But all over fundaMENTAList Russia, bloggers and other anti-Putin elements also face arrest, whilst the supporting church makes massive land-grabs. It’s a moot point whether Pussy Riot have been singled out for maltreatment or not – human rights violations are routine in Russian and former U.S.S.R. jails, where conditions are even shitter than it was during the Soviet era. In Kazakhstan, 12 oil workers were jailed after thousands demonstrated for better pay during a bitter seven month strike, and all their appeals for release were refused.

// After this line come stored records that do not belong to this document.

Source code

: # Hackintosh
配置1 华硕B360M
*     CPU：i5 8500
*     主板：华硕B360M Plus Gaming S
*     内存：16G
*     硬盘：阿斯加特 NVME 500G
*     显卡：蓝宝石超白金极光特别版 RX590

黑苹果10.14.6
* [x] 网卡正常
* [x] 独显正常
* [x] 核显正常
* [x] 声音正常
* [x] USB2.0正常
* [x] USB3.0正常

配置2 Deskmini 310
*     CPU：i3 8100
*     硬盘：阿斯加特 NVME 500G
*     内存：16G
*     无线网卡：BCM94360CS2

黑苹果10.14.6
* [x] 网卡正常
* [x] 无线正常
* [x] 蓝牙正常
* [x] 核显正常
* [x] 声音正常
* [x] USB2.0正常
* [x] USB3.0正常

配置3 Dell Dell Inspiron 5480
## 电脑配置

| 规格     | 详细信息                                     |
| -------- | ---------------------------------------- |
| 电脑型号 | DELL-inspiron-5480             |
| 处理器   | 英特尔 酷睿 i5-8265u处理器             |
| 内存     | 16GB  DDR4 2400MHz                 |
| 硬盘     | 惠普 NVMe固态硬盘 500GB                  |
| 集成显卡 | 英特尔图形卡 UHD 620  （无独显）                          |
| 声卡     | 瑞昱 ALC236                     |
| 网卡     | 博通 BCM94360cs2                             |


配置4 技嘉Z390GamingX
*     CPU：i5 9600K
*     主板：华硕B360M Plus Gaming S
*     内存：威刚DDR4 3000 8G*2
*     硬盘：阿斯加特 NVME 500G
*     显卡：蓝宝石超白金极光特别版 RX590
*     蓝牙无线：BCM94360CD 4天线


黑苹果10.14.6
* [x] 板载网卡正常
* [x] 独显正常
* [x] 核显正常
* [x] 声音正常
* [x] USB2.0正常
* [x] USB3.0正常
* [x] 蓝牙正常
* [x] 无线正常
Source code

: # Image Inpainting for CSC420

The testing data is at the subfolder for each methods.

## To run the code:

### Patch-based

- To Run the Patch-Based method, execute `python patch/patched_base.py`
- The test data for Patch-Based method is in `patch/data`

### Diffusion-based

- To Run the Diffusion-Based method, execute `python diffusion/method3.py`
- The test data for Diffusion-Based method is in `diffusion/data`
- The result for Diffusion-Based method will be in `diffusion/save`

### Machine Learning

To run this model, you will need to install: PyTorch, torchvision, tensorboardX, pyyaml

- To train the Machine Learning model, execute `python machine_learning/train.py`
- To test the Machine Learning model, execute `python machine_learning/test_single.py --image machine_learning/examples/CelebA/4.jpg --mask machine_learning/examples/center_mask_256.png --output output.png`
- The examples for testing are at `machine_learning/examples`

Scores were killed and wounded in the town of Zhanaozen after security opened fire on demonstrators, and survivors are now being persecuted for allegedly ‘inciting social conflict’. The show-trial of the band came to symbolise repression in totalitarian Russia, but even outside of the warzones like Chechnya, Dagestan and Ingushetia torture, detention without trial and murder by the state are par for the course.

In the meantime, we express solidarity with the three imprisoned, as well as the two Pussy Rioters who have now successfully escaped Russia, and the 12 of the collective who remain to continue their work.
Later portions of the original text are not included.